■ **Work task**
Where in the data does the word "blank" appear? Find those lines and copy them.

■ ■ ■ ■ ■ ■ ■

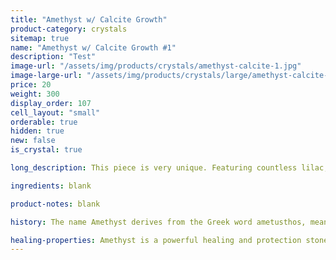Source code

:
 ```yaml
---
title: "Amethyst w/ Calcite Growth"
product-category: crystals
sitemap: true
name: "Amethyst w/ Calcite Growth #1"
description: "Test"
image-url: "/assets/img/products/crystals/amethyst-calcite-1.jpg"
image-large-url: "/assets/img/products/crystals/large/amethyst-calcite-1.jpg"
price: 20
weight: 300
display_order: 107
cell_layout: "small"
orderable: true
hidden: true
new: false
is_crystal: true

long_description: This piece is very unique. Featuring countless lilac, pale-purple points with unique growth lines and little calcite growths both inside + on the crystal. It boasts an interesting self-healed side which means the crystal literally healed itself from damage at some point. A great book divider or altar piece.

ingredients: blank

product-notes: blank

history: The name Amethyst derives from the Greek word ametusthos, meaning “not intoxicated,” and comes from an ancient legend. The wine god Bacchus, angry over an insult and determined to avenge himself decreed the first person he should meet would be devoured by his tigers. The unfortunate mortal happened to be a beautiful maiden named Amethyst on her way to worship at the shrine of Diana. As the ferocious beasts sprang, she sought the protection of the goddess and was saved by being turned into a clear, white crystal. Bacchus, regretting his cruelty, poured the juice of his grapes over the stone as an offering, giving the gem its lovely purple hue.

healing-properties: Amethyst is a powerful healing and protection stone. It is the February birthstone and is associated to the crown chakra, providing protection against psychic attack, enhancing psychic abilities, calming and stimulating the mind, and nourishing the spirit. For this reason amethyst has been historically used as a remedy for nightmares and insomnia, as well as to aid meditative focus.
---
```


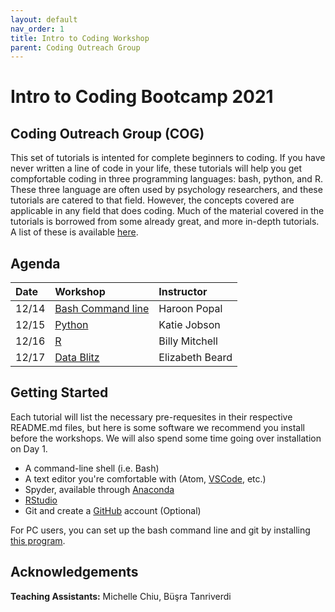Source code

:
 ```yaml
---
layout: default
nav_order: 1
title: Intro to Coding Workshop
parent: Coding Outreach Group
---
```



# Intro to Coding Bootcamp 2021
## Coding Outreach Group (COG)

This set of tutorials is intented for complete beginners to coding. If you have never written a line of code in your life, these tutorials will help you get compfortable coding in three programming languages: bash, python, and R. These three language are often used by psychology researchers, and these tutorials are catered to that field. However, the concepts covered are applicable in any field that does coding. Much of the material covered in the tutorials is borrowed from some already great, and more in-depth tutorials. A list of these is available [here](https://github.com/TU-Coding-Outreach-Group/Tutorials/blob/master/index.md).

## Agenda
| Date  | Workshop           | Instructor       |
| :-----|:-------------------| :----------------|
| 12/14 | [Bash Command line](https://github.com/TU-Coding-Outreach-Group/intro-to-coding-2021//tree/main/bash)                       | Haroon Popal |
| 12/15 | [Python](https://github.com/TU-Coding-Outreach-Group/intro-to-coding-2021//tree/main/python)                             | Katie Jobson |
| 12/16 | [R](https://github.com/TU-Coding-Outreach-Group/intro-to-coding-2021//tree/main/R)      | Billy Mitchell |
| 12/17 | [Data Blitz](https://github.com/TU-Coding-Outreach-Group/intro-to-coding-2021//tree/main/data-blitz) |   Elizabeth Beard|                          



## Getting Started
Each tutorial will list the necessary pre-requesites in their respective README.md files, but here is some software we recommend you install before the workshops. We will also spend some time going over installation on Day 1.
- A command-line shell (i.e. Bash)
- A text editor you're comfortable with (Atom, [VSCode](https://code.visualstudio.com/), etc.)
- Spyder, available through [Anaconda](https://www.anaconda.com/products/individual#Downloads)
- [RStudio](https://www.rstudio.com/products/rstudio/download/#download)
- Git and create a [GitHub](https://github.com/) account (Optional)

For PC users, you can set up the bash command line and git by installing [this program](https://gitforwindows.org/).


## Acknowledgements
**Teaching Assistants:** Michelle Chiu, Büşra Tanriverdi
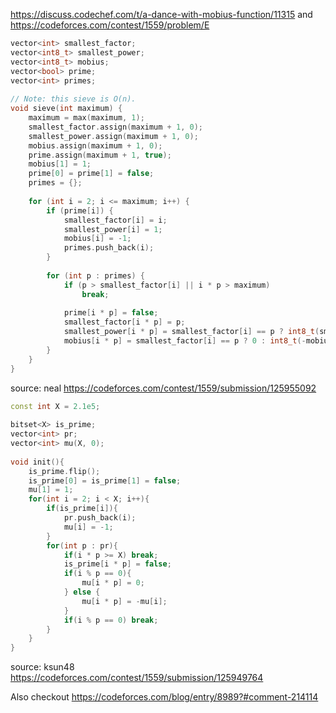 https://discuss.codechef.com/t/a-dance-with-mobius-function/11315 and https://codeforces.com/contest/1559/problem/E

```cpp
vector<int> smallest_factor;
vector<int8_t> smallest_power;
vector<int8_t> mobius;
vector<bool> prime;
vector<int> primes;
 
// Note: this sieve is O(n).
void sieve(int maximum) {
    maximum = max(maximum, 1);
    smallest_factor.assign(maximum + 1, 0);
    smallest_power.assign(maximum + 1, 0);
    mobius.assign(maximum + 1, 0);
    prime.assign(maximum + 1, true);
    mobius[1] = 1;
    prime[0] = prime[1] = false;
    primes = {};
 
    for (int i = 2; i <= maximum; i++) {
        if (prime[i]) {
            smallest_factor[i] = i;
            smallest_power[i] = 1;
            mobius[i] = -1;
            primes.push_back(i);
        }
 
        for (int p : primes) {
            if (p > smallest_factor[i] || i * p > maximum)
                break;
 
            prime[i * p] = false;
            smallest_factor[i * p] = p;
            smallest_power[i * p] = smallest_factor[i] == p ? int8_t(smallest_power[i] + 1) : 1;
            mobius[i * p] = smallest_factor[i] == p ? 0 : int8_t(-mobius[i]);
        }
    }
}
```

source: neal https://codeforces.com/contest/1559/submission/125955092

```cpp
const int X = 2.1e5;
 
bitset<X> is_prime;
vector<int> pr;
vector<int> mu(X, 0);
 
void init(){
	is_prime.flip();
	is_prime[0] = is_prime[1] = false;
	mu[1] = 1;
	for(int i = 2; i < X; i++){
		if(is_prime[i]){
			pr.push_back(i);
			mu[i] = -1;
		}
		for(int p : pr){
			if(i * p >= X) break;
			is_prime[i * p] = false;
			if(i % p == 0){
				mu[i * p] = 0;
			} else {
				mu[i * p] = -mu[i];
			}
			if(i % p == 0) break;
		}
	}
}
```

source: ksun48 https://codeforces.com/contest/1559/submission/125949764

Also checkout https://codeforces.com/blog/entry/8989?#comment-214114

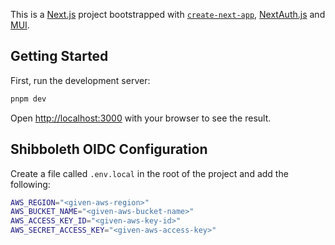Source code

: This is a [Next.js](https://nextjs.org/) project bootstrapped with [`create-next-app`](https://github.com/vercel/next.js/tree/canary/packages/create-next-app), [NextAuth.js](https://next-auth.js.org/) and [MUI](https://mui.com/).

## Getting Started

First, run the development server:

```bash
pnpm dev
```

Open [http://localhost:3000](http://localhost:3000) with your browser to see the result.

## Shibboleth OIDC Configuration

Create a file called `.env.local` in the root of the project and add the following:

```bash
AWS_REGION="<given-aws-region>"
AWS_BUCKET_NAME="<given-aws-bucket-name>"
AWS_ACCESS_KEY_ID="<given-aws-key-id>"
AWS_SECRET_ACCESS_KEY="<given-aws-access-key>"
```
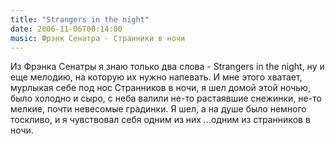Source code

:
 ```yaml
---
title: "Strangers in the night"
date: 2006-11-06T00:14:00
music: Фрэнк Сенатра - Странники в ночи
---
```


Из Фрэнка Сенатры я знаю только два слова - Strangers in the night, ну и еще мелодию, на которую их нужно напевать. И мне этого хватает, мурлыкая себе под нос Странников в ночи, я шел домой этой ночью, было холодно и сыро, с неба валили не-то растаявшие снежинки, не-то мелкие, почти невесомые градинки. Я шел, а на душе было немного тоскливо, и я чувствовал себя одним из них ...одним из странников в ночи.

■ ■ ■ ■ ■ ■ ■

■ **Your response**
ingredients: blank
product-notes: blank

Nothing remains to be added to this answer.